A cidade de Pacaraima, com uma população local de cerca de 15 mil habitantes, abriga atualmente mais de 1,5 mil imigrantes em situação de rua, o que representa 22% da população local. O município conta com apenas um abrigo público, exclusivo para imigrantes indígenas, e a prefeitura está trabalhando para implantar um novo abrigo para não-índios na fronteira, com capacidade para 500 pessoas.
O acampamento improvisado às margens da BR-174, rodovia que liga o país à Venezuela, é um dos locais mais vulneráveis da região. Familhas inteiras vivem em barracas de camping e estruturas improvisadas, cobertas por plástico para proteger da chuva. A temperatura na madrugada chega aos 16º C, tornando as condições de vida ainda mais precárias.
A jovem Angélia Aguilera, de 18 anos, está no Brasil há um mês, junto com o marido e o filho Elieser, de um ano. Ela conta que saiu de Maturin, a 785 Km de Pacaraima, em busca de refúgio no Brasil devido à falta de trabalho, comida e remédio na Venezuela. “Vim porque na Venezuela não tem nada”, disse Angélia. “Aqui na rua é muito frio.

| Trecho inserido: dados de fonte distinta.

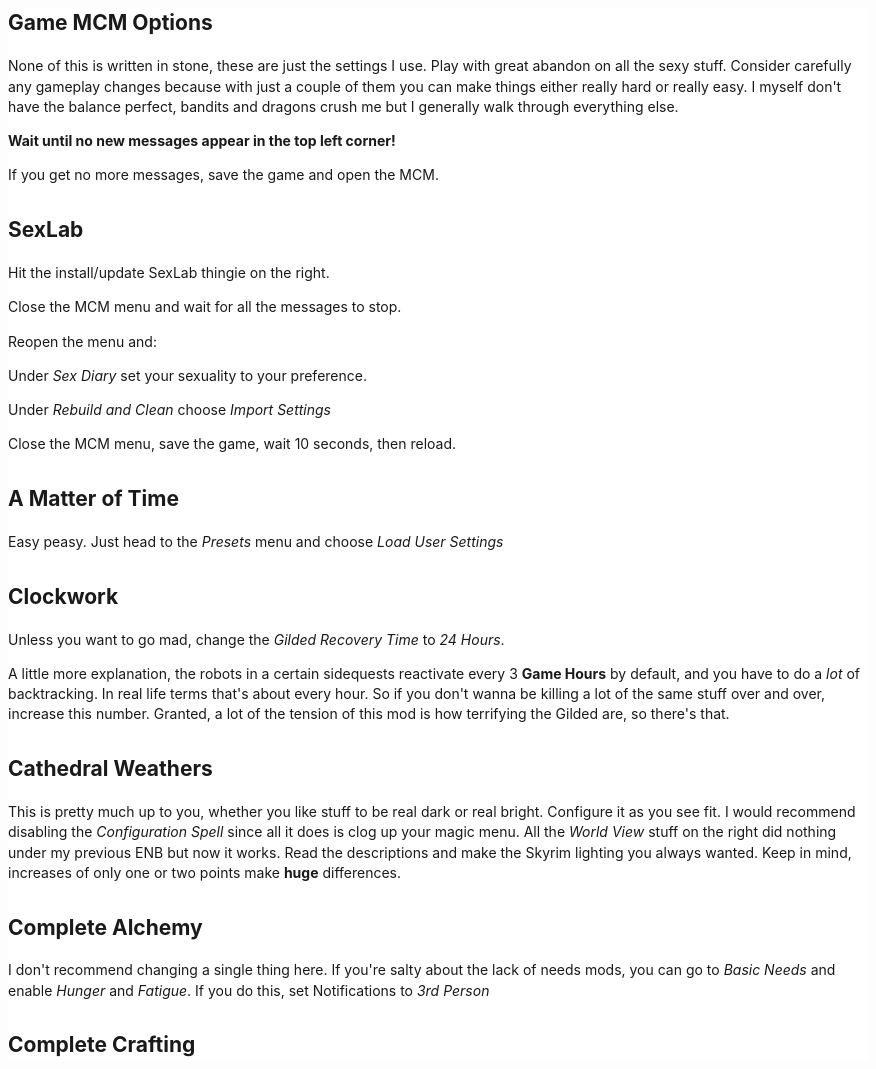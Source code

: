 ## Game MCM Options

None of this is written in stone, these are just the settings I use. Play with great abandon on all the sexy stuff. Consider carefully any gameplay changes because with just a couple of them you can make things either really hard or really easy. I myself don't have the balance perfect, bandits and dragons crush me but I generally walk through everything else.

**Wait until no new messages appear in the top left corner!**

If you get no more messages, save the game and open the MCM.

## SexLab

Hit the install/update SexLab thingie on the right.

Close the MCM menu and wait for all the messages to stop.

Reopen the menu and:

Under _Sex Diary_ set your sexuality to your preference.

Under _Rebuild and Clean_ choose _Import Settings_

Close the MCM menu, save the game, wait 10 seconds, then reload.

## A Matter of Time

Easy peasy. Just head to the _Presets_ menu and choose _Load User Settings_

## Clockwork

Unless you want to go mad, change the _Gilded Recovery Time_ to _24 Hours_.

A little more explanation, the robots in a certain sidequests reactivate every 3 **Game Hours** by default, and you have to do a _lot_ of backtracking. In real life terms that's about every hour. So if you don't wanna be killing a lot of the same stuff over and over, increase this number. Granted, a lot of the tension of this mod is how terrifying the Gilded are, so there's that.

## Cathedral Weathers ##

This is pretty much up to you, whether you like stuff to be real dark or real bright. Configure it as you see fit. I would recommend disabling the _Configuration Spell_ since all it does is clog up your magic menu. All the _World View_ stuff on the right did nothing under my previous ENB but now it works. Read the descriptions and make the Skyrim lighting you always wanted. Keep in mind, increases of only one or two points make **huge** differences.

## Complete Alchemy

I don't recommend changing a single thing here. If you're salty about the lack of needs mods, you can go to _Basic Needs_ and enable _Hunger_ and _Fatigue_. If you do this, set Notifications to _3rd Person_

## Complete Crafting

Nunca imaginei que ia passar por isso”.
O esposo de Angélia trabalhava em uma empresa multinacional, mas o salário corroído pela inflação diária de 2,8% tornou-se insuficiente para a família. Por isso, eles resolveram tentar a vida no Brasil, onde buscam trabalho e sobrevivência.
A Crise Migratória na Venezuela
A crise econômica e política na Venezuela é a principal causa da migração de venezuelanos para o Brasil. A inflação diária de 2,8% e a falta de trabalho, comida e remédio tornaram a vida no país insustentável para muitos. Além disso, a crise política e a falta de garantias de segurança tornaram a situação ainda mais precária.
Segundo a Força Tarefa Logística Humanitária, criada pelo Governo Federal para lidar com a imigração, a média de entrada de venezuelanos em Roraima nos últimos cinco meses foi de 416 pessoas ao dia. Ainda não há números precisos sobre a quantidade exata de venezuelanos vivendo em Roraima, mas um levantamento da prefeitura de Boa Vista apontou que, só na capital, há 25 mil moradores venezuelanos – o equivalente a 7,5% da população local, que é de 332 mil habitantes.
Perspectivas e Desafios
A crise migratória no Norte de Roraima é um desafio complexo que requer uma abordagem integral e coordenada. A implementação de um novo abrigo público para não-índios na fronteira é um passo importante para resolver a situação de rua dos imigrantes. Além disso, a necessidade de emprego, educação e saúde é fundamental para a integração dos imigrantes na sociedade brasileira.
A interiorização de venezuelanos recém-chegados a Roraima para outros estados do país é uma medida importante para distribuir a carga migratória e evitar a sobrecarga nos municípios fronteiriços. No entanto, é fundamental garantir que os imigrantes recebam suporte adequado para se adaptar às novas condições de vida.
Em resumo, a crise migratória no Norte de Roraima é um desafio complexo que requer uma abordagem integral e coordenada. A implementação de políticas públicas eficazes, a garantia de emprego, educação e saúde e a cooperação internacional são fundamentais para resolver a situação de rua dos imigrantes e garantir a integração dos venezuelanos na sociedade brasileira.